WARNING: GRAPHIC IMAGE BELOW

The graphic photo shows a dead deer hanging out of the back of a pickup truck, covered in bloody boils and lesions.

The caption on the photo, which has been shared almost 11,000 times, reads:

A DEER AFTER DRINKING OIL CARCINOGENS
============================
Suncor has released an UNDETERMINED amount of carcinogens into Northern Albertans water supply.
The Alberta Ministry of the Environment has covered it up!
Share this with all Albertans ASAP!

WARNING: GRAPHIC IMAGE BELOW

dead deer alberta oilsands

However, the warts on the deer have nothing to do with oil, but rather a virus knows as cutaneun fibroma.

"Deer warts," as they are commonly known, are ugly to look at but generally do not harm the deer, according to Mississippi Wildlife, Fisheries and Parks.

Similar photos have been shared online in the past, linking the warts to the oil carcinogens, reports Snopes.com.

According to Snopes, the urban legend began in January 2012 when the northeastern Pennsylvania village of Dimock Township came under contoversy over how much environmental impact the process of fracking for extracting natural gas may be having on water supply.

A photo of a deer with warts was circulated in connection with the story, with many claiming the deer was afflicted with cancer brought on by carcinogens found in the fracking water.

It is unclear the origin of the photo claiming to be in connection with Alberta's oil patch, although a person who said he took the photo in 2007 posted several others pictures of the same deer, which he said was shot during a hunting excursion in Tennessee.

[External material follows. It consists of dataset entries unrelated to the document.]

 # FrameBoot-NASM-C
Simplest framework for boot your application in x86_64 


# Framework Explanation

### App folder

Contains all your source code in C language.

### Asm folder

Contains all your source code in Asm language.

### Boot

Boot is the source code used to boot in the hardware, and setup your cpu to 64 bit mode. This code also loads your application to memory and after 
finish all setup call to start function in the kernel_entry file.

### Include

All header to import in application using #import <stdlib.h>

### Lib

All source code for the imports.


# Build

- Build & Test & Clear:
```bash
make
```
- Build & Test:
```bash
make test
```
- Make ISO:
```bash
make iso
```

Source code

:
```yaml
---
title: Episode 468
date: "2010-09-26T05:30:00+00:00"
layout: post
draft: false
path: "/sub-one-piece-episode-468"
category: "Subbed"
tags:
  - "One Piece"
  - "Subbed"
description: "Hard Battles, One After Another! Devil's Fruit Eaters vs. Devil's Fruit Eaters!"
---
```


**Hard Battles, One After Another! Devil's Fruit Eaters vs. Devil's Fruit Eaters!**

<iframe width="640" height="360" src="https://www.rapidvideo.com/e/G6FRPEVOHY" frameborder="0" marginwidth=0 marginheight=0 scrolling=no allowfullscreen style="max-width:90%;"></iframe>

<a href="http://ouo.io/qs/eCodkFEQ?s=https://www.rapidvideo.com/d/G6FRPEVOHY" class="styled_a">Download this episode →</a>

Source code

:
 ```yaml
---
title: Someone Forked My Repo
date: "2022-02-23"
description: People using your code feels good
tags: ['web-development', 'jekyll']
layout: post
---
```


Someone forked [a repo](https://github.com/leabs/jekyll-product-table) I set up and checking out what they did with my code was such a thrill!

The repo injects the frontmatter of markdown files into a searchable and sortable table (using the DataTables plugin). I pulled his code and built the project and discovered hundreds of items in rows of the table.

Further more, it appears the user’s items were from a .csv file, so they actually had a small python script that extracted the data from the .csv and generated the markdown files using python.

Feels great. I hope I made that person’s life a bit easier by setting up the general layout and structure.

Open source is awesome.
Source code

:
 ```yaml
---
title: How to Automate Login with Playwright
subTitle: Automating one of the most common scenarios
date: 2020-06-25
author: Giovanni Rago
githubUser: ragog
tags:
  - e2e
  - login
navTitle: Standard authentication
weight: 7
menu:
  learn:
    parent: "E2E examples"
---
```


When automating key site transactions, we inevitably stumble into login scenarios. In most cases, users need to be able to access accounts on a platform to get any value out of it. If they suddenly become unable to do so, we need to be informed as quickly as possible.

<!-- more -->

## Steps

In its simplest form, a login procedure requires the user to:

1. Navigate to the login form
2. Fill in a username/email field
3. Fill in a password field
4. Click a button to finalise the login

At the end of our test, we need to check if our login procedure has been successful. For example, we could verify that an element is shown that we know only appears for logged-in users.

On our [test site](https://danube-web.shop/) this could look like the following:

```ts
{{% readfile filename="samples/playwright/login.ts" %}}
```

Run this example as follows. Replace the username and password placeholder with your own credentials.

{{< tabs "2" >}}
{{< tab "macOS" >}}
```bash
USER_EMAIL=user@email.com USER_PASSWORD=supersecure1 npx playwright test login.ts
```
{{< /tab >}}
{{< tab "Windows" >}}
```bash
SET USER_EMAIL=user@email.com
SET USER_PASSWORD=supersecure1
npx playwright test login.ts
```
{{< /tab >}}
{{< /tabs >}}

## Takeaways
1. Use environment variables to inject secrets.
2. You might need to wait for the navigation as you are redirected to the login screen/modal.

"I killed this buck thursday (sic). It was the nastiest thing I have ever seen. I was told they were deer warts but nobody has seen any this bad. I walked up to him at 25 yards in a bean field, he just stood up and started walking towards me. I still had my climbing stand on my back," he posted on a message board.

When the photo was posted to a Government of Alberta Facebook page, the government responded to the post: "White-tailed deer are susceptible to a virus that causes cutaneous fibromas (warts). This is an extreme example. Deer are the only hosts for this particular virus."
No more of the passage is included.